As a young girl, Gerken missed school to help take care of younger siblings. She admits to lacking formal education due to her absences but had to help her mother at home. Despite only making it to eighth grade, she gained valuable skillsets in adulthood which allowed financial security for her family.
“I was smart, you know, not to have an education,” said the Knott County resident who worked in restaurants and cleaned houses while raising three children. She also provided care to people in need and worked at General Electric.
When her marriage ended, which forced her to care for her children alone, she took a job driving a rock truck at a strip coal mine. Standing at 5 feet 5 inches, Gerken could not reach the steps to the tall truck’s cab causing her coworkers to lift her to the steps each day. Laughing, she joked, “They are easy to drive once you are in them, but they sure are dangerous.”

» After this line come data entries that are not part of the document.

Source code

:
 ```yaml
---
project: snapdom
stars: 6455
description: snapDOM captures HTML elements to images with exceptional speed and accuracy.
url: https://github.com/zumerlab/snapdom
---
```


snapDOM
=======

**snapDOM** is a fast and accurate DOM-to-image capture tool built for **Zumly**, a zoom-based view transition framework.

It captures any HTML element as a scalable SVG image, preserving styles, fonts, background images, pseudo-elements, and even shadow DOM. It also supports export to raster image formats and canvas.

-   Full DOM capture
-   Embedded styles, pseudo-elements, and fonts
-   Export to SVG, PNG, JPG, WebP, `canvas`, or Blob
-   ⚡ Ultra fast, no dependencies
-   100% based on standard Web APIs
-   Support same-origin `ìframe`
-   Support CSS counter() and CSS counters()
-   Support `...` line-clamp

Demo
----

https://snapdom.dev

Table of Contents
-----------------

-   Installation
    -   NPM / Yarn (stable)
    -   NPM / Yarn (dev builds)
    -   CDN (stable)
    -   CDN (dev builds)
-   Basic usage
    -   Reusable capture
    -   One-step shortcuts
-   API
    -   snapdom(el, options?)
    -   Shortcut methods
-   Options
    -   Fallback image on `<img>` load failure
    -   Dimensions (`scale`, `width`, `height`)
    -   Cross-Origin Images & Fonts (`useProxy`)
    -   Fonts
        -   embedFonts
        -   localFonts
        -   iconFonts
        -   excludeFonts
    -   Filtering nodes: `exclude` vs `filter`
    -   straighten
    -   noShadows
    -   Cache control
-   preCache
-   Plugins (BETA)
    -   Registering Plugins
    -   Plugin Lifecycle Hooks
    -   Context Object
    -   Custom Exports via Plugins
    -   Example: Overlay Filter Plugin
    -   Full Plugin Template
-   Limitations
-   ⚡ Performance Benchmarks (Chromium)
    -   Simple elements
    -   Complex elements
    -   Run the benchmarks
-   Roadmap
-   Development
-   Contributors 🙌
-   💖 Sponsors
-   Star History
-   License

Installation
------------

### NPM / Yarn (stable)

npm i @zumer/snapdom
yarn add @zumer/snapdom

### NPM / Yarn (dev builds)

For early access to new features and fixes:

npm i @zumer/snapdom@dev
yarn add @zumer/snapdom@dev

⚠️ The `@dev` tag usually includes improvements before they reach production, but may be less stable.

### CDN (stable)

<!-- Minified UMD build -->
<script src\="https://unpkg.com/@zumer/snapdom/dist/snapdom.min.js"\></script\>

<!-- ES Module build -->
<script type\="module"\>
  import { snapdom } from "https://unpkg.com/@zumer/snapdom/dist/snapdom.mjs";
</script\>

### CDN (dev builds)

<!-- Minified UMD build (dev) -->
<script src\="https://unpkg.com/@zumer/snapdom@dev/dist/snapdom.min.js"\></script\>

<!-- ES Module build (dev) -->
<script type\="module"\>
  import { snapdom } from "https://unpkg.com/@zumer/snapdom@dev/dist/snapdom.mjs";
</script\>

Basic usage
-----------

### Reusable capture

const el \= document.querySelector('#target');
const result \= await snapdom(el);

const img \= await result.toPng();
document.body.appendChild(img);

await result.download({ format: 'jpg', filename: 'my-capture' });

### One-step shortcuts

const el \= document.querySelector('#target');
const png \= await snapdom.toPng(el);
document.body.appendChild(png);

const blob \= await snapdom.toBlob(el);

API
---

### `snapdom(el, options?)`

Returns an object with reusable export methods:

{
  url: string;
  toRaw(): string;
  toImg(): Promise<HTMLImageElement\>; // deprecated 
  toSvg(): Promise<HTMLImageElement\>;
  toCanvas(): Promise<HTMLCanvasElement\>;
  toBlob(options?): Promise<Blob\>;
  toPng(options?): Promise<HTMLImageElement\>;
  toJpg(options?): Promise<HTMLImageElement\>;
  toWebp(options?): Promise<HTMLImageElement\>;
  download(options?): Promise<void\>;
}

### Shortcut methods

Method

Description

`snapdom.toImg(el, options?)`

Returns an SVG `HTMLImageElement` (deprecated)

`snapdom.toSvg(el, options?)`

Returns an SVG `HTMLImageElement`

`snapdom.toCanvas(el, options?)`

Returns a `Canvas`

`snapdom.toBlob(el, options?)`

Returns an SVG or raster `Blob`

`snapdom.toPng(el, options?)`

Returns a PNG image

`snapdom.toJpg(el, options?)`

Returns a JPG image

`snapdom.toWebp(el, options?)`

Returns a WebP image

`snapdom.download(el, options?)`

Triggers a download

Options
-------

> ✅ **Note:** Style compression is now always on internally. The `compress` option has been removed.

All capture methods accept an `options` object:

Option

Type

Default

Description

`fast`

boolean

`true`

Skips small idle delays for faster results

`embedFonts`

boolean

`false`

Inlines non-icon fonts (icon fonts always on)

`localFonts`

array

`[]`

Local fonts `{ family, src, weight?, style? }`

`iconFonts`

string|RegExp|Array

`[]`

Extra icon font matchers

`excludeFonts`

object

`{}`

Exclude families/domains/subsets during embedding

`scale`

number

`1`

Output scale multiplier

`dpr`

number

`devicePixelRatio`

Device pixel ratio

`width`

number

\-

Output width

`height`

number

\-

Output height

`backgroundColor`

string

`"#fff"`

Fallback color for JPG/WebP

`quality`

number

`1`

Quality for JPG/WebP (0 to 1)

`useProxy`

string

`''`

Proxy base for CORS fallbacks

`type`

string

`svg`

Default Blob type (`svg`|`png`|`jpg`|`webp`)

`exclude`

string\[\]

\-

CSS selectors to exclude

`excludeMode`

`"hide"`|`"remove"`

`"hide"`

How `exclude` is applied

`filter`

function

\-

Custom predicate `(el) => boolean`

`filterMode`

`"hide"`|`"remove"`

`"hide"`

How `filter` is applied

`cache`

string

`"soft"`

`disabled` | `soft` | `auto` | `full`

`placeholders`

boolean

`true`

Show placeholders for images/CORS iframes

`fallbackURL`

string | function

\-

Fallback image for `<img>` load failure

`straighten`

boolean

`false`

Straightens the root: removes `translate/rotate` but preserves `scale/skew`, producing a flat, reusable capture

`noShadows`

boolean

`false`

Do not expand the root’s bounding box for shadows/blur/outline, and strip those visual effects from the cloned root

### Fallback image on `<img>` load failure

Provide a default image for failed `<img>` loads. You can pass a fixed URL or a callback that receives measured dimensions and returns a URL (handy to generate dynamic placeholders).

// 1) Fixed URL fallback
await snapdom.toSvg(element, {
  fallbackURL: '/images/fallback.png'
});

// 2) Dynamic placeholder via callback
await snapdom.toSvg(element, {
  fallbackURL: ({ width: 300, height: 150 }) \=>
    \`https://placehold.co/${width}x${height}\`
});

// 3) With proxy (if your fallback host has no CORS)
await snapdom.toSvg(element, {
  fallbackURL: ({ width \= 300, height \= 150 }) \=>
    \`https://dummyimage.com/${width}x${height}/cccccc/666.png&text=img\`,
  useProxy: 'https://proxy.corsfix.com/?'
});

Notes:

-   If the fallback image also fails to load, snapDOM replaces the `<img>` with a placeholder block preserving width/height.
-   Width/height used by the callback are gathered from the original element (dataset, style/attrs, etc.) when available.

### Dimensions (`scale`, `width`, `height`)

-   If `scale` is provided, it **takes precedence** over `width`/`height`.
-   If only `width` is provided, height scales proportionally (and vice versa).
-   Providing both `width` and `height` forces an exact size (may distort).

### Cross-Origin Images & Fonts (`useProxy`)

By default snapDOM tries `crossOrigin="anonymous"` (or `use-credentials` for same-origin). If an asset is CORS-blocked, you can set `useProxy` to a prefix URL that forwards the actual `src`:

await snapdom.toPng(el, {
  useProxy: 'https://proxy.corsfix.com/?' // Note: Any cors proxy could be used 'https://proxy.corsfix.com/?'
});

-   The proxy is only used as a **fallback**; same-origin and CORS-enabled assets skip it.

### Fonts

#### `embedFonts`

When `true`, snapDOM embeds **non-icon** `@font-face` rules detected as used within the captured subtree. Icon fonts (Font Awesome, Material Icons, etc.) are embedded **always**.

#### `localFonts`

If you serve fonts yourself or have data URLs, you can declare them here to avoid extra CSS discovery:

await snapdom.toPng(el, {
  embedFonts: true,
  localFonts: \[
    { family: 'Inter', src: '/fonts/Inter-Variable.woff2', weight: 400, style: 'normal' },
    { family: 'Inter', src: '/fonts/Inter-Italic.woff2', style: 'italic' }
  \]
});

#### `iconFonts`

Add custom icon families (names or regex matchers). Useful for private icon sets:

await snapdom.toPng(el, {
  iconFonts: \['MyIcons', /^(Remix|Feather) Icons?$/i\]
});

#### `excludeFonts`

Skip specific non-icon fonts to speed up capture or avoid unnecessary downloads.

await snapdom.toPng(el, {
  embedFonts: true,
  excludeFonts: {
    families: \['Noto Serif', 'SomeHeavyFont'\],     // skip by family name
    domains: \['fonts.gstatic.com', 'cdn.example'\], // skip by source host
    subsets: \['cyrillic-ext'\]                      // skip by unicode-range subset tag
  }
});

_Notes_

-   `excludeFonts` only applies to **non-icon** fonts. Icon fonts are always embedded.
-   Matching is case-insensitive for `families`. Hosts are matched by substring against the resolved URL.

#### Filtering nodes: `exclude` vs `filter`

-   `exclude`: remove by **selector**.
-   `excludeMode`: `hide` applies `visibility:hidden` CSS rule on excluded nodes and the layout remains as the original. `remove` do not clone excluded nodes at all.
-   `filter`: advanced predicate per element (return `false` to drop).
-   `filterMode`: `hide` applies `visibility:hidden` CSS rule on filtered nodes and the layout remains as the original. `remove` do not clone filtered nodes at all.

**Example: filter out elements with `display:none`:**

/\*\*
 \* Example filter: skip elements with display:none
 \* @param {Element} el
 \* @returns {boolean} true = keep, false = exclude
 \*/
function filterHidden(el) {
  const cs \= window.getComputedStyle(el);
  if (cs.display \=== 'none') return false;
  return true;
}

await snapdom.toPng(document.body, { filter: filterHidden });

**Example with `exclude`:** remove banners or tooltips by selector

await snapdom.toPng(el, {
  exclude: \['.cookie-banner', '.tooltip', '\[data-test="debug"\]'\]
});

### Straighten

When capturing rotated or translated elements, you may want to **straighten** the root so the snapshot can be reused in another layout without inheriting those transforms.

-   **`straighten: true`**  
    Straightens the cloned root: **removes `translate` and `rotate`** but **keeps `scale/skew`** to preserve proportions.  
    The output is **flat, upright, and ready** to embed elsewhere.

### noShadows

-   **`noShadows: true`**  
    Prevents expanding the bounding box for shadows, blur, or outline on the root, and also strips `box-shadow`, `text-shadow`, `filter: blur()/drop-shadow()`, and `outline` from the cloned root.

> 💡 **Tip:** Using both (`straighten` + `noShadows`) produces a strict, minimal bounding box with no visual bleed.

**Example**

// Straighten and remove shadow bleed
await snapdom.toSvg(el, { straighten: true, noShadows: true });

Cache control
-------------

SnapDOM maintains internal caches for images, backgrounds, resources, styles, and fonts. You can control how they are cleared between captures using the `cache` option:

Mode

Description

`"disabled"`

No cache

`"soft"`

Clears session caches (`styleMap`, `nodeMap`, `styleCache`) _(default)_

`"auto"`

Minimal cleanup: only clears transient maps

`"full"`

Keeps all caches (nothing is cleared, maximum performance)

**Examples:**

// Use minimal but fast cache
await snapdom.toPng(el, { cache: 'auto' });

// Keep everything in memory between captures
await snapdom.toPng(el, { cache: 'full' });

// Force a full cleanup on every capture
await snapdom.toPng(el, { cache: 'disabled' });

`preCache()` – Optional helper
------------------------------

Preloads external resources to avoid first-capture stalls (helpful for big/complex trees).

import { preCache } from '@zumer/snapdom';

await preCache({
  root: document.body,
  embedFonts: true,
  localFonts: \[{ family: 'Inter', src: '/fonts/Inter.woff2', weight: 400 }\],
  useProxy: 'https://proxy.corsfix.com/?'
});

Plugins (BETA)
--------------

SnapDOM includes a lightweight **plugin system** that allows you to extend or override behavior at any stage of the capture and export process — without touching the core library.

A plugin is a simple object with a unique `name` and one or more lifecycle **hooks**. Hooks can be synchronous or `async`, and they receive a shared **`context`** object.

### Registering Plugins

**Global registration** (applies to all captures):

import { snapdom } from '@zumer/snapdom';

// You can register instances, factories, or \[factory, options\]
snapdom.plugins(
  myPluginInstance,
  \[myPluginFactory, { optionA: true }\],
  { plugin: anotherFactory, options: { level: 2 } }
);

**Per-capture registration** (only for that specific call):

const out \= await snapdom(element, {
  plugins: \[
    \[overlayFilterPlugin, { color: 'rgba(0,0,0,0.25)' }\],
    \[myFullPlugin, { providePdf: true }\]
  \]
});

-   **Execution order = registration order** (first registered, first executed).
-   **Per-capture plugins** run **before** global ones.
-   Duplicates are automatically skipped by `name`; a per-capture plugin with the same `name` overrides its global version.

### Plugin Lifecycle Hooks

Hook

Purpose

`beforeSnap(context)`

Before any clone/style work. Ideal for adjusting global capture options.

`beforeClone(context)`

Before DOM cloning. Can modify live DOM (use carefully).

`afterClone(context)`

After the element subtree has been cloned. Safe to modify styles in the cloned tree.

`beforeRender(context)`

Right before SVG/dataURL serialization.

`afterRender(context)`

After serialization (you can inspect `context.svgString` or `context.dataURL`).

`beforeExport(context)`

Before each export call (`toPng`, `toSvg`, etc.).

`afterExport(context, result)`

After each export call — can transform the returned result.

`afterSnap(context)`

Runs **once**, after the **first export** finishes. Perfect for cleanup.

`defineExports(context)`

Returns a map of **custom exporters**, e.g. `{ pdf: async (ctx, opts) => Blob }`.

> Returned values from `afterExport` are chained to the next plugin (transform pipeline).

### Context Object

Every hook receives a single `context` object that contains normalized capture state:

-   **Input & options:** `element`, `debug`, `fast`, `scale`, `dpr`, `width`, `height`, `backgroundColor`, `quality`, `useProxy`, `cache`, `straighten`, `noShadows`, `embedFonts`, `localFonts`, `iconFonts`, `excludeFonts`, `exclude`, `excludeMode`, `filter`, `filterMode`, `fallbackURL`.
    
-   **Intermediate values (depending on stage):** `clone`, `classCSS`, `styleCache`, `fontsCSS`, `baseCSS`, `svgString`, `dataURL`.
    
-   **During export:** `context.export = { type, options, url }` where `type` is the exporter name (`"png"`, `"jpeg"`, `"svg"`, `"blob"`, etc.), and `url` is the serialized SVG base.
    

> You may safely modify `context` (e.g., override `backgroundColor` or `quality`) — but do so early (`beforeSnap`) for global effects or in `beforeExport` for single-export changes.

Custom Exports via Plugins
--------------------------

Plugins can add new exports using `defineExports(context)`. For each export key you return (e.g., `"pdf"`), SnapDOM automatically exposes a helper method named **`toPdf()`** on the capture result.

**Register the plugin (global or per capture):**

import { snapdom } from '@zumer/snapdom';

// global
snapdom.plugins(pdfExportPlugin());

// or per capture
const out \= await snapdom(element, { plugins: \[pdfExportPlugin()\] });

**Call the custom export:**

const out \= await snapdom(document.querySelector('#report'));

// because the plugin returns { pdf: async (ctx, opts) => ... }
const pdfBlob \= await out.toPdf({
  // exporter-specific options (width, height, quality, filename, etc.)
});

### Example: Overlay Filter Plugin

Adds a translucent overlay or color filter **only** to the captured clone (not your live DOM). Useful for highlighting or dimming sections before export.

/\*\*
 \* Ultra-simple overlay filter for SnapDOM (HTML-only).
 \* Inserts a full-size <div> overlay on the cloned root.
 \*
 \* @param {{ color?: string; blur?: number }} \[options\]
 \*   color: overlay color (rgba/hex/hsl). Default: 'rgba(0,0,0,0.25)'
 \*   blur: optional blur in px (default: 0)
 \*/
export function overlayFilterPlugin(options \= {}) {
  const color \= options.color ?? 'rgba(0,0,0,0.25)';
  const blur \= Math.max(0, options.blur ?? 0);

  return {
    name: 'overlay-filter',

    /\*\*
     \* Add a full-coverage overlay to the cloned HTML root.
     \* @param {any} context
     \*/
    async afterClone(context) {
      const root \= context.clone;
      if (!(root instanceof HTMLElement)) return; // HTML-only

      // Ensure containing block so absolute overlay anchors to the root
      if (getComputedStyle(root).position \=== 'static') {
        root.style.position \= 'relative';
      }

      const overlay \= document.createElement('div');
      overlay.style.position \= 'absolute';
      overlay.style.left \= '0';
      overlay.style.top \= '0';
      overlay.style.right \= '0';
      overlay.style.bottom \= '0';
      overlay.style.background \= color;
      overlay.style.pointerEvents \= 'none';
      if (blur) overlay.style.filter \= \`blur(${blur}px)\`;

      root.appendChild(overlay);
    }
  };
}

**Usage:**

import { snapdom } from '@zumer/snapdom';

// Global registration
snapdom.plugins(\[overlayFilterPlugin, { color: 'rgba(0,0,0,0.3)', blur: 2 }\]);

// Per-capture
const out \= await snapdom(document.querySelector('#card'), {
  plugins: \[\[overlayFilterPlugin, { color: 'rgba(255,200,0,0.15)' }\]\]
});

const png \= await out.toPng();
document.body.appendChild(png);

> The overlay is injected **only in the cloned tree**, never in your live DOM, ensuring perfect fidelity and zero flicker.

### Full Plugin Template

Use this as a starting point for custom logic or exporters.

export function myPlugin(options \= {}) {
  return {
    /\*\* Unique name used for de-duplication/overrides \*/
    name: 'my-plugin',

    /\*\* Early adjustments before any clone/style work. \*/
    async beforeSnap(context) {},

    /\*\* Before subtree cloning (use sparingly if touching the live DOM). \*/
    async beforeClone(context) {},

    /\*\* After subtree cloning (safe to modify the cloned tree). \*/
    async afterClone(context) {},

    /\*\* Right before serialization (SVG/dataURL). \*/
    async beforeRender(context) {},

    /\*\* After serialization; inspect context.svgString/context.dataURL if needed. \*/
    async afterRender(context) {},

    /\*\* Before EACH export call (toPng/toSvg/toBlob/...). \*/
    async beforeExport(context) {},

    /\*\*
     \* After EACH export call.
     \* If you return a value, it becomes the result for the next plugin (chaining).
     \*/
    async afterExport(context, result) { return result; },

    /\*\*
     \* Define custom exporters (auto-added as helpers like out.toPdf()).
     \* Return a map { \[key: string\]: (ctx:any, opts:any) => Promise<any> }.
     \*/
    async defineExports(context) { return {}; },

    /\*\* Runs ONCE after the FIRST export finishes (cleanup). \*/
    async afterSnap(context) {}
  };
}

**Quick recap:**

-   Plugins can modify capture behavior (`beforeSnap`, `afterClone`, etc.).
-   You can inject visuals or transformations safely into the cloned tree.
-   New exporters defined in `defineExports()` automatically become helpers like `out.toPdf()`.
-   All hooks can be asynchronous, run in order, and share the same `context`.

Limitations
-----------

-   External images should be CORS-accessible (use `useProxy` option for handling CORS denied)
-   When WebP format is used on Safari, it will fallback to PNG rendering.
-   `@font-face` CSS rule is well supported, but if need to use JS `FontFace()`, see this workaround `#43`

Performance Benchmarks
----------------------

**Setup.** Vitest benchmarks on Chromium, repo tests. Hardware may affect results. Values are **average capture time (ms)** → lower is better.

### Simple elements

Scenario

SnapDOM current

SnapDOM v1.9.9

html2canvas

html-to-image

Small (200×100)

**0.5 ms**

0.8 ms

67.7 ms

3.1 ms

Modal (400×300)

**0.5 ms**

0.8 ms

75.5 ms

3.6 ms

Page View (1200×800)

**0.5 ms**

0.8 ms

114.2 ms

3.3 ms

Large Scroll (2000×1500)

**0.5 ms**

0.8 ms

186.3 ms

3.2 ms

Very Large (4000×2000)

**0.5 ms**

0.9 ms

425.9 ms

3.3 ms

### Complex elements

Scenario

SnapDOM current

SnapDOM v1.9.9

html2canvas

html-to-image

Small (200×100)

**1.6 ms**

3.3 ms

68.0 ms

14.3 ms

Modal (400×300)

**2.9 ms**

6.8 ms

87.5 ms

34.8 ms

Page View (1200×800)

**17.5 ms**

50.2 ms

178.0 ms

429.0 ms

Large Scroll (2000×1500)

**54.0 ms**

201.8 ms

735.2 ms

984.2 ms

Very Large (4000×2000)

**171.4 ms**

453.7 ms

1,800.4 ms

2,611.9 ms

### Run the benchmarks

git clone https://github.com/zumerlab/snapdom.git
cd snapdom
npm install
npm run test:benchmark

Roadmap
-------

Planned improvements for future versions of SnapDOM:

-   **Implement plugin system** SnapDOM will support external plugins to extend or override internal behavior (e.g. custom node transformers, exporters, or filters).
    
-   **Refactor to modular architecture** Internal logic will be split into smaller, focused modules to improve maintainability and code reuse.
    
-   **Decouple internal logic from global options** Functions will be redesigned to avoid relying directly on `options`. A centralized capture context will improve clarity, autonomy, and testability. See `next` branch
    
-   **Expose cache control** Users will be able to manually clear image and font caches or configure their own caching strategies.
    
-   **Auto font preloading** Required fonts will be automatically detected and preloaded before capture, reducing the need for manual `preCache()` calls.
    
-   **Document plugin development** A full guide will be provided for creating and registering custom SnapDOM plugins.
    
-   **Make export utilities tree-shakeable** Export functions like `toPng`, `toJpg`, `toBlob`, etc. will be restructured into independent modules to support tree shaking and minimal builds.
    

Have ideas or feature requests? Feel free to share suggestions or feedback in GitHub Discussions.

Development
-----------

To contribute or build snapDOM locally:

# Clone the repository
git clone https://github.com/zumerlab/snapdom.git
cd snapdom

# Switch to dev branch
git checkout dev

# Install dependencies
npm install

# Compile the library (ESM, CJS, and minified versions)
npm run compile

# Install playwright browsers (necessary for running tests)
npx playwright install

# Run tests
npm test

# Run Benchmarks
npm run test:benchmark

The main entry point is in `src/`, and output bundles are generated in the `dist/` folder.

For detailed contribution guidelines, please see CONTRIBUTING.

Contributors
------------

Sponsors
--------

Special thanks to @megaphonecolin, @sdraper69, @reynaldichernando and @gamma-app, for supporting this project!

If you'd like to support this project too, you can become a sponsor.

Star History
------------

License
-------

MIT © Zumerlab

She cannot work anymore and receives help from Christian Appalachian Project’s (CAP) Elderly Services Program. “Thank God for CAP. They are my friends and are fantastic,” she said. “They’ve given me a new refrigerator and mattress, brought me dinners, and taken me to doctor’s appointments. I am so thankful they are in this part of the country to help me and others far worse than me.”
For Gerken, faith is what keeps her going. “I’m not ready to die and still have too much going on in my life. I’ve got good friends and family. There’s much for me to enjoy and I love to dance. When my mother was alive and played the banjo, we kids danced the jitterbug. Not too long ago, I heard a banjo playing on TV, and buddy, I hit the floor,” she recalled with a laugh. “You would’ve never known I’d had a stroke. I couldn’t get with it the way I wanted to, but I sure did dance around all over the floor.”
Although she has known her share of hard times, she has simple advice to others who may be facing challenges. “You contact CAP, honey, and they will help you,” she said.
With nothing stopping her anytime soon, Gerken is now on a mission to find a stationary bicycle so she can “keep pushing.”